Cosa ci dobbiamo aspettare dal Sinodo pensando alle necessità del continente asiatico? La logica del “walking together” promossa dal processo sinodale, che ascolto – ma anche quale messaggio – avrà nei confronti dell’Asia? Come riuscirà ad ascoltare il grido di 320 milioni di persone estremamente povere, dove, però, vive anche il maggior numero di miliardari al mondo? In quale misura saranno ascoltate le minoranze, soprattutto quelle che vivono a contatto con l’induismo, l’islam, il buddismo, il taoismo ed altre tradizioni religiose indigene? I 150 milioni di cattolici, su 4,6 miliardi di abitanti dell’Asia, saranno adeguatamente considerati quando il loro esiguo gruppo raggiungerà Roma? La Federazione delle Conferenze Episcopali dell’Asia è sempre stata consapevole di quanto complesso sia il contesto del continente asiatico. Quest’ultima ha sempre promosso un approccio improntato al dialogo. Non diversamente, anche l’attuale Sinodo in corso in Vaticano è chiamato a valorizzare un atteggiamento dialogico. Attraverso di esso si potranno aprire maggiori spazi di incontro e si potrà favorire “uno spirito di preghiera e di discernimento”. Con esso diventerà possibile, per usare il linguaggio biblico, “allargare la tenda”.
Scorrendo il documento che l’Assemblea continentale asiatica ha dedicato alla sinodalità, si evince la convinzione che l’esperienza sinodale, grazie allo Spirito Santo, ha prodotto un “senso di speranza e di gioia affinché la Chiesa possa andare avanti”. Ancora più rilevante, però, è come il medesimo rapporto riconosca che il processo sinodale sia servito a riflettere sulle ferite subite da svariati credenti a causa degli abusi finanziari e persino a causa di quelli sessuali.

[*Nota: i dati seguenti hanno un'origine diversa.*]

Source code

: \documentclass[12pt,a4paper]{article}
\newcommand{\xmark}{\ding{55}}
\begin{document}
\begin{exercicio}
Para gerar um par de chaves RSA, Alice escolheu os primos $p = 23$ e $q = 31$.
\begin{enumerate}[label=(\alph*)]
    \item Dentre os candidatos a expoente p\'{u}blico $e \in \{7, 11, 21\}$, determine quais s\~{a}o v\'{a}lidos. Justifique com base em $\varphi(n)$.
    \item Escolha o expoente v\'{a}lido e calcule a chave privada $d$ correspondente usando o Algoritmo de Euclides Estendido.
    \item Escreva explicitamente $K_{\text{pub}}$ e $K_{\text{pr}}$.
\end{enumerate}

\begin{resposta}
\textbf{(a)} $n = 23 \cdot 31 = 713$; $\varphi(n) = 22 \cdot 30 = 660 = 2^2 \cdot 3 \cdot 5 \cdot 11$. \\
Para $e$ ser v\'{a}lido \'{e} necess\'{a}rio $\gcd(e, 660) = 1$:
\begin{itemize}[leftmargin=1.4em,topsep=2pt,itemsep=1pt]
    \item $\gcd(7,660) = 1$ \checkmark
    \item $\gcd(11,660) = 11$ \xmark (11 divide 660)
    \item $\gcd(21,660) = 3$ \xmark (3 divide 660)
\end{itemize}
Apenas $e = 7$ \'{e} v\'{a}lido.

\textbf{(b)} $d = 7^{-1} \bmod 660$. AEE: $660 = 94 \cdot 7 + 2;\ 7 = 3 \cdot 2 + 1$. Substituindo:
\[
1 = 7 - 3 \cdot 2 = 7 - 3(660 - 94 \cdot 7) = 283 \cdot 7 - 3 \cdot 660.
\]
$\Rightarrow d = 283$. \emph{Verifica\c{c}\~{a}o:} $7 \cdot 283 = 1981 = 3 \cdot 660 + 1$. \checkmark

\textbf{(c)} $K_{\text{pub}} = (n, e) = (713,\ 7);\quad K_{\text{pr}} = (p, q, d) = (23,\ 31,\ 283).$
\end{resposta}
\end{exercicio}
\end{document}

Nel testo, comunque, sono prese in
analisi anche altre questioni, come la mancanza di partecipazione dei giovani e delle donne al processo decisionale nelle chiese locali, la trascuratezza delle popolazioni indigene e l’impatto che i vari conflitti hanno nei diversi paesi. Un contributo importante è che il rapporto chiarifica quale sia la natura di queste
tensioni e vulnerabilità. Nell’ambito delle riunioni sinodali, coloro che hanno il compito di raccogliere e vagliare i dati, dovranno avere l’accortezza, però, di considerare anche altre tematiche, quali, ad esempio, la crisi ecologica, la dipendenza dalle droghe e dai social media, l’aborto presentato come un diritto inalienabile della donna, l’impatto delle nuove tecnologie sui giovani e la mancanza di attenzione nei confronti degli sfollati, dei migranti, dei profughi di guerra e delle vittime della tratta di esseri umani. Nonostante le difficoltà che sempre ci sono nell’affrontare queste problematiche in modo aperto,
il documento dedica varie pagine anche al dolore che viene causato ai laici dal clericalismo scandaloso, ma anche, all’opposto, la depressione di un clero che è sovente criticato in modo eccessivo. Un problema trascurato, se possiamo aggiungere un’ulteriore tematica, è la minaccia di guerra nel Mar Cinese
Meridionale!
L’affrontamento di queste molteplici questioni richiede condivisione e dialogo, e non solo durante i processi sinodali, ma anche nella normale vita quotidiana della Chiesa. Per raggiungere tale obiettivo, però, è necessario andare oltre il puro e semplice ascolto. L’attenzione sinodale, cioè, deve essere accompagnata da un’attitudine a parlare e a farlo apertamente. È necessario dare maggiore spazio alle voci minoritarie, ed occorre difendere ciò che è giusto con un linguaggio che sappia produrre pace e riconciliazione.
Se il Sinodo saprà custodire un tale atteggiamento, verrà elevata la qualità del dialogo e si potranno
ottenere risultati promettenti. Una domanda finale che è lecito porsi, è come potranno partecipare ed essere ascoltati, nell’ambito di questo storico processo sinodale, anche gli accademici.